_WHAT THE EXERCISE ASKS:_ I'd like every entry transcribed word for word, with no pictures.

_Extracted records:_
----------
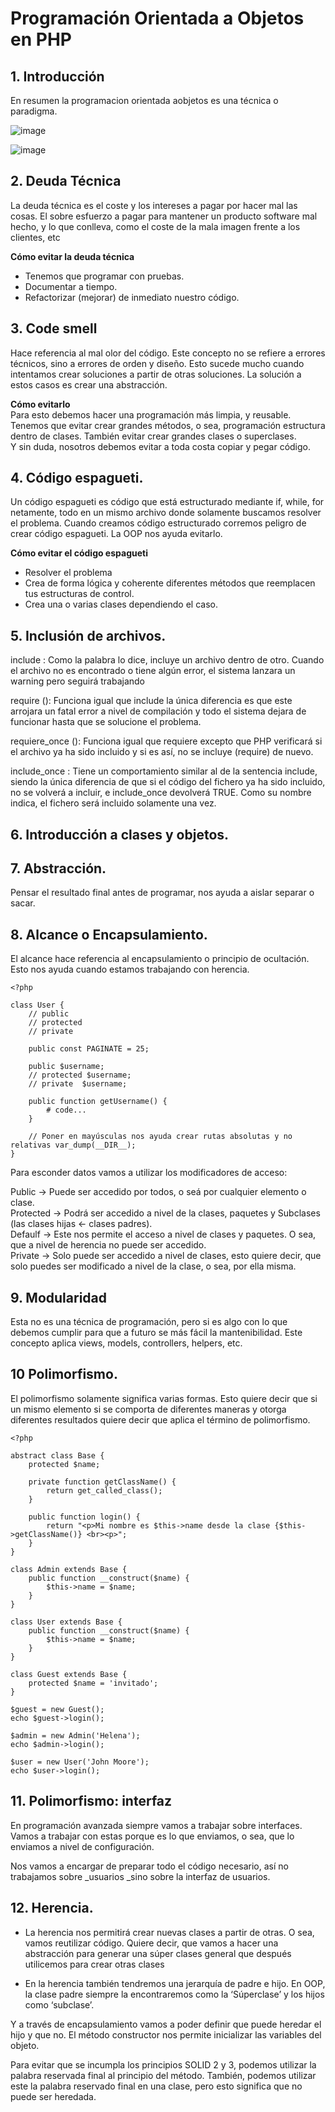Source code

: # Programación Orientada a Objetos en PHP

## 1. Introducción

En resumen la programacion orientada aobjetos es una técnica o paradigma.  

![image](https://user-images.githubusercontent.com/31891276/127934972-062ced44-60d6-444d-9740-823e656bb545.png)

![image](https://user-images.githubusercontent.com/31891276/127935063-ba054bd4-f7e8-459d-8276-43724976aedc.png)

## 2. Deuda Técnica  

La deuda técnica es el coste y los intereses a pagar por hacer mal las cosas. El sobre esfuerzo a pagar para mantener un producto software mal hecho, y lo que conlleva, como el coste de la mala imagen frente a los clientes, etc  

**Cómo evitar la deuda técnica**  
- Tenemos que programar con pruebas.  
- Documentar a tiempo.  
- Refactorizar (mejorar) de inmediato nuestro código.  

## 3.  Code smell

Hace referencia al mal olor del código. Este concepto no se refiere a errores técnicos, sino a errores de orden y diseño. Esto sucede mucho cuando intentamos crear soluciones a partir de otras soluciones.
La solución a estos casos es crear una abstracción.

**Cómo evitarlo**  
Para esto debemos hacer una programación más limpia, y reusable. Tenemos que evitar crear grandes métodos, o sea, programación estructura dentro de clases. También evitar crear grandes clases o superclases.  
Y sin duda, nosotros debemos evitar a toda costa copiar y pegar código.  

## 4.  Código espagueti.

Un código espagueti es código que está estructurado mediante if, while, for netamente, todo en un mismo archivo donde solamente buscamos resolver el problema. Cuando creamos código estructurado corremos peligro de crear código espagueti. La OOP nos ayuda evitarlo.  

**Cómo evitar el código espagueti**  
- Resolver el problema  
- Crea de forma lógica y coherente diferentes métodos que reemplacen tus estructuras de control.  
- Crea una o varias clases dependiendo el caso.  

## 5. Inclusión de archivos. 

include : Como la palabra lo dice, incluye un archivo dentro de otro. Cuando el archivo no es encontrado o tiene algún error, el sistema lanzara un warning pero seguirá trabajando  

require (): Funciona igual que include la única diferencia es que este arrojara un fatal error a nivel de compilación y todo el sistema dejara de funcionar hasta que se solucione el problema.  
  
requiere_once (): Funciona igual que requiere excepto que PHP verificará si el archivo ya ha sido incluido y si es así, no se incluye (require) de nuevo.  

include_once : Tiene un comportamiento similar al de la sentencia include, siendo la única diferencia de que si el código del fichero ya ha sido incluido, no se volverá a incluir, e include_once devolverá TRUE. Como su nombre indica, el fichero será incluido solamente una vez.  

## 6. Introducción a clases y objetos.
  
## 7. Abstracción.
Pensar el resultado final antes de programar, nos ayuda a aislar separar o sacar.
  
## 8. Alcance o Encapsulamiento.
  
El alcance hace referencia al encapsulamiento o principio de ocultación. Esto nos ayuda cuando estamos trabajando con herencia.

    <?php

    class User {
        // public
        // protected
        // private

        public const PAGINATE = 25;

        public $username;
        // protected $username;
        // private  $username;

        public function getUsername() {
            # code...
        }

        // Poner en mayúsculas nos ayuda crear rutas absolutas y no relativas var_dump(__DIR__);
    }

Para esconder datos vamos a utilizar los modificadores de acceso:  

Public → Puede ser accedido por todos, o seá por cualquier elemento o clase.  
Protected → Podrá ser accedido a nivel de la clases, paquetes y Subclases (las clases hijas ← clases padres).  
Defaulf → Este nos permite el acceso a nivel de clases y paquetes. O sea, que a nivel de herencia no puede ser accedido.  
Private → Solo puede ser accedido a nivel de clases, esto quiere decir, que solo puedes ser modificado a nivel de la clase, o sea, por ella misma.  

## 9. Modularidad

Esta no es una técnica de programación, pero si es algo con lo que debemos cumplir para que a futuro se más fácil la mantenibilidad. Este concepto aplica views, models, controllers, helpers, etc.

## 10 Polimorfismo.

El polimorfismo solamente significa varias formas. Esto quiere decir que si un mismo elemento si se comporta de diferentes maneras y otorga diferentes resultados quiere decir que aplica el término de polimorfismo.

    <?php

    abstract class Base {
        protected $name;

        private function getClassName() {
            return get_called_class();
        }

        public function login() {
            return "<p>Mi nombre es $this->name desde la clase {$this->getClassName()} <br><p>";
        }
    }

    class Admin extends Base {
        public function __construct($name) {
            $this->name = $name;
        }
    }

    class User extends Base {
        public function __construct($name) {
            $this->name = $name;
        }
    }

    class Guest extends Base {
        protected $name = 'invitado';
    }

    $guest = new Guest();
    echo $guest->login();

    $admin = new Admin('Helena');
    echo $admin->login();

    $user = new User('John Moore');
    echo $user->login();
    
## 11. Polimorfismo: interfaz  

En programación avanzada siempre vamos a trabajar sobre interfaces. Vamos a trabajar con estas porque es lo que enviamos, o sea, que lo enviamos a nivel de configuración.

Nos vamos a encargar de preparar todo el código necesario, así no trabajamos sobre _usuarios _sino sobre la interfaz de usuarios.

## 12. Herencia.

- La herencia nos permitirá crear nuevas clases a partir de otras. O sea, vamos reutilizar código. Quiere decir, que vamos a hacer una abstracción para generar una súper clases general que después utilicemos para crear otras clases  

- En la herencia también tendremos una jerarquía de padre e hijo.
En OOP, la clase padre siempre la encontraremos como la ‘Súperclase’ y los hijos como ‘subclase’. 

Y a través de encapsulamiento vamos a poder definir que puede heredar el hijo y que no.
El método constructor nos permite inicializar las variables del objeto.  

Para evitar que se incumpla los principios SOLID 2 y 3, podemos utilizar la palabra reservada final al principio del método. También, podemos utilizar este la palabra reservado final en una clase, pero esto significa que no puede ser heredada.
----------
_EXPECTED ANSWER:_
Source code

: # Programación Orientada a Objetos en PHP

## 1. Introducción

En resumen la programacion orientada aobjetos es una técnica o paradigma.  

![image](https://user-images.githubusercontent.com/31891276/127934972-062ced44-60d6-444d-9740-823e656bb545.png)

![image](https://user-images.githubusercontent.com/31891276/127935063-ba054bd4-f7e8-459d-8276-43724976aedc.png)

## 2. Deuda Técnica  

La deuda técnica es el coste y los intereses a pagar por hacer mal las cosas. El sobre esfuerzo a pagar para mantener un producto software mal hecho, y lo que conlleva, como el coste de la mala imagen frente a los clientes, etc  

**Cómo evitar la deuda técnica**  
- Tenemos que programar con pruebas.  
- Documentar a tiempo.  
- Refactorizar (mejorar) de inmediato nuestro código.  

## 3.  Code smell

Hace referencia al mal olor del código. Este concepto no se refiere a errores técnicos, sino a errores de orden y diseño. Esto sucede mucho cuando intentamos crear soluciones a partir de otras soluciones.
La solución a estos casos es crear una abstracción.

**Cómo evitarlo**  
Para esto debemos hacer una programación más limpia, y reusable. Tenemos que evitar crear grandes métodos, o sea, programación estructura dentro de clases. También evitar crear grandes clases o superclases.  
Y sin duda, nosotros debemos evitar a toda costa copiar y pegar código.  

## 4.  Código espagueti.

Un código espagueti es código que está estructurado mediante if, while, for netamente, todo en un mismo archivo donde solamente buscamos resolver el problema. Cuando creamos código estructurado corremos peligro de crear código espagueti. La OOP nos ayuda evitarlo.  

**Cómo evitar el código espagueti**  
- Resolver el problema  
- Crea de forma lógica y coherente diferentes métodos que reemplacen tus estructuras de control.  
- Crea una o varias clases dependiendo el caso.  

## 5. Inclusión de archivos. 

include : Como la palabra lo dice, incluye un archivo dentro de otro. Cuando el archivo no es encontrado o tiene algún error, el sistema lanzara un warning pero seguirá trabajando  

require (): Funciona igual que include la única diferencia es que este arrojara un fatal error a nivel de compilación y todo el sistema dejara de funcionar hasta que se solucione el problema.  
  
requiere_once (): Funciona igual que requiere excepto que PHP verificará si el archivo ya ha sido incluido y si es así, no se incluye (require) de nuevo.  

include_once : Tiene un comportamiento similar al de la sentencia include, siendo la única diferencia de que si el código del fichero ya ha sido incluido, no se volverá a incluir, e include_once devolverá TRUE. Como su nombre indica, el fichero será incluido solamente una vez.  

## 6. Introducción a clases y objetos.
  
## 7. Abstracción.
Pensar el resultado final antes de programar, nos ayuda a aislar separar o sacar.
  
## 8. Alcance o Encapsulamiento.
  
El alcance hace referencia al encapsulamiento o principio de ocultación. Esto nos ayuda cuando estamos trabajando con herencia.

    <?php

    class User {
        // public
        // protected
        // private

        public const PAGINATE = 25;

        public $username;
        // protected $username;
        // private  $username;

        public function getUsername() {
            # code...
        }

        // Poner en mayúsculas nos ayuda crear rutas absolutas y no relativas var_dump(__DIR__);
    }

Para esconder datos vamos a utilizar los modificadores de acceso:  

Public → Puede ser accedido por todos, o seá por cualquier elemento o clase.  
Protected → Podrá ser accedido a nivel de la clases, paquetes y Subclases (las clases hijas ← clases padres).  
Defaulf → Este nos permite el acceso a nivel de clases y paquetes. O sea, que a nivel de herencia no puede ser accedido.  
Private → Solo puede ser accedido a nivel de clases, esto quiere decir, que solo puedes ser modificado a nivel de la clase, o sea, por ella misma.  

## 9. Modularidad

Esta no es una técnica de programación, pero si es algo con lo que debemos cumplir para que a futuro se más fácil la mantenibilidad. Este concepto aplica views, models, controllers, helpers, etc.

## 10 Polimorfismo.

El polimorfismo solamente significa varias formas. Esto quiere decir que si un mismo elemento si se comporta de diferentes maneras y otorga diferentes resultados quiere decir que aplica el término de polimorfismo.

    <?php

    abstract class Base {
        protected $name;

        private function getClassName() {
            return get_called_class();
        }

        public function login() {
            return "<p>Mi nombre es $this->name desde la clase {$this->getClassName()} <br><p>";
        }
    }

    class Admin extends Base {
        public function __construct($name) {
            $this->name = $name;
        }
    }

    class User extends Base {
        public function __construct($name) {
            $this->name = $name;
        }
    }

    class Guest extends Base {
        protected $name = 'invitado';
    }

    $guest = new Guest();
    echo $guest->login();

    $admin = new Admin('Helena');
    echo $admin->login();

    $user = new User('John Moore');
    echo $user->login();
    
## 11. Polimorfismo: interfaz  

En programación avanzada siempre vamos a trabajar sobre interfaces. Vamos a trabajar con estas porque es lo que enviamos, o sea, que lo enviamos a nivel de configuración.

Nos vamos a encargar de preparar todo el código necesario, así no trabajamos sobre _usuarios _sino sobre la interfaz de usuarios.

## 12. Herencia.

- La herencia nos permitirá crear nuevas clases a partir de otras. O sea, vamos reutilizar código. Quiere decir, que vamos a hacer una abstracción para generar una súper clases general que después utilicemos para crear otras clases  

- En la herencia también tendremos una jerarquía de padre e hijo.
En OOP, la clase padre siempre la encontraremos como la ‘Súperclase’ y los hijos como ‘subclase’. 

Y a través de encapsulamiento vamos a poder definir que puede heredar el hijo y que no.
El método constructor nos permite inicializar las variables del objeto.  

Para evitar que se incumpla los principios SOLID 2 y 3, podemos utilizar la palabra reservada final al principio del método. También, podemos utilizar este la palabra reservado final en una clase, pero esto significa que no puede ser heredada.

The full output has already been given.